YOUR OBJECTIVE
Set the records down again, exactly, without their images.
───── DATASET CONTENT
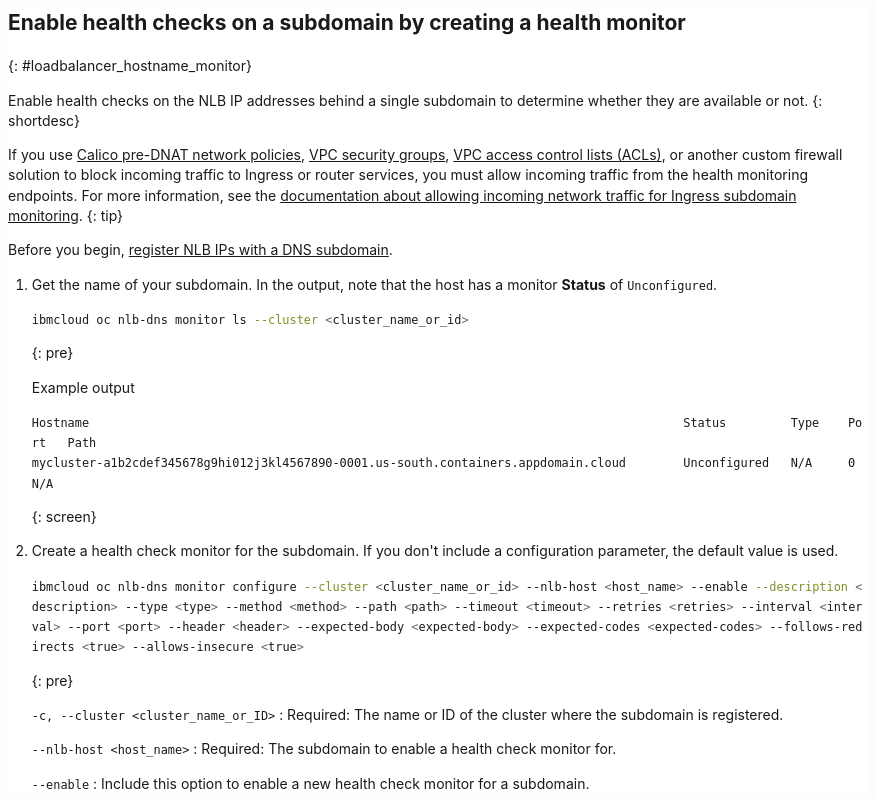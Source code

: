 

## Enable health checks on a subdomain by creating a health monitor
{: #loadbalancer_hostname_monitor}

Enable health checks on the NLB IP addresses behind a single subdomain to determine whether they are available or not.
{: shortdesc}

If you use [Calico pre-DNAT network policies](/docs/openshift?topic=openshift-network_policies), [VPC security groups](/docs/openshift?topic=openshift-vpc-security-group-manage), [VPC access control lists (ACLs)](/docs/openshift?topic=openshift-vpc-acls), or another custom firewall solution to block incoming traffic to Ingress or router services, you must allow incoming traffic from the health monitoring endpoints. For more information, see the [documentation about allowing incoming network traffic for Ingress subdomain monitoring](/docs/openshift?topic=openshift-firewall#firewall-ingress-domain-monitor).
{: tip}

Before you begin, [register NLB IPs with a DNS subdomain](#loadbalancer_hostname_dns).

1. Get the name of your subdomain. In the output, note that the host has a monitor **Status** of `Unconfigured`.
    ```sh
    ibmcloud oc nlb-dns monitor ls --cluster <cluster_name_or_id>
    ```
    {: pre}

    Example output

    ```sh
    Hostname                                                                                   Status         Type    Port   Path
    mycluster-a1b2cdef345678g9hi012j3kl4567890-0001.us-south.containers.appdomain.cloud        Unconfigured   N/A     0      N/A
    ```
    {: screen}

2. Create a health check monitor for the subdomain. If you don't include a configuration parameter, the default value is used.
    ```sh
    ibmcloud oc nlb-dns monitor configure --cluster <cluster_name_or_id> --nlb-host <host_name> --enable --description <description> --type <type> --method <method> --path <path> --timeout <timeout> --retries <retries> --interval <interval> --port <port> --header <header> --expected-body <expected-body> --expected-codes <expected-codes> --follows-redirects <true> --allows-insecure <true>
    ```
    {: pre}

    `-c, --cluster <cluster_name_or_ID>`
    :   Required: The name or ID of the cluster where the subdomain is registered.

    `--nlb-host <host_name>`
    :   Required: The subdomain to enable a health check monitor for.

    `--enable`
    :   Include this option to enable a new health check monitor for a subdomain.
──────────
SOLUTION FOR THIS PROBLEM
Source code

: 

## Enable health checks on a subdomain by creating a health monitor
{: #loadbalancer_hostname_monitor}

Enable health checks on the NLB IP addresses behind a single subdomain to determine whether they are available or not.
{: shortdesc}

If you use [Calico pre-DNAT network policies](/docs/openshift?topic=openshift-network_policies), [VPC security groups](/docs/openshift?topic=openshift-vpc-security-group-manage), [VPC access control lists (ACLs)](/docs/openshift?topic=openshift-vpc-acls), or another custom firewall solution to block incoming traffic to Ingress or router services, you must allow incoming traffic from the health monitoring endpoints. For more information, see the [documentation about allowing incoming network traffic for Ingress subdomain monitoring](/docs/openshift?topic=openshift-firewall#firewall-ingress-domain-monitor).
{: tip}

Before you begin, [register NLB IPs with a DNS subdomain](#loadbalancer_hostname_dns).

1. Get the name of your subdomain. In the output, note that the host has a monitor **Status** of `Unconfigured`.
    ```sh
    ibmcloud oc nlb-dns monitor ls --cluster <cluster_name_or_id>
    ```
    {: pre}

    Example output

    ```sh
    Hostname                                                                                   Status         Type    Port   Path
    mycluster-a1b2cdef345678g9hi012j3kl4567890-0001.us-south.containers.appdomain.cloud        Unconfigured   N/A     0      N/A
    ```
    {: screen}

2. Create a health check monitor for the subdomain. If you don't include a configuration parameter, the default value is used.
    ```sh
    ibmcloud oc nlb-dns monitor configure --cluster <cluster_name_or_id> --nlb-host <host_name> --enable --description <description> --type <type> --method <method> --path <path> --timeout <timeout> --retries <retries> --interval <interval> --port <port> --header <header> --expected-body <expected-body> --expected-codes <expected-codes> --follows-redirects <true> --allows-insecure <true>
    ```
    {: pre}

    `-c, --cluster <cluster_name_or_ID>`
    :   Required: The name or ID of the cluster where the subdomain is registered.

    `--nlb-host <host_name>`
    :   Required: The subdomain to enable a health check monitor for.

    `--enable`
    :   Include this option to enable a new health check monitor for a subdomain.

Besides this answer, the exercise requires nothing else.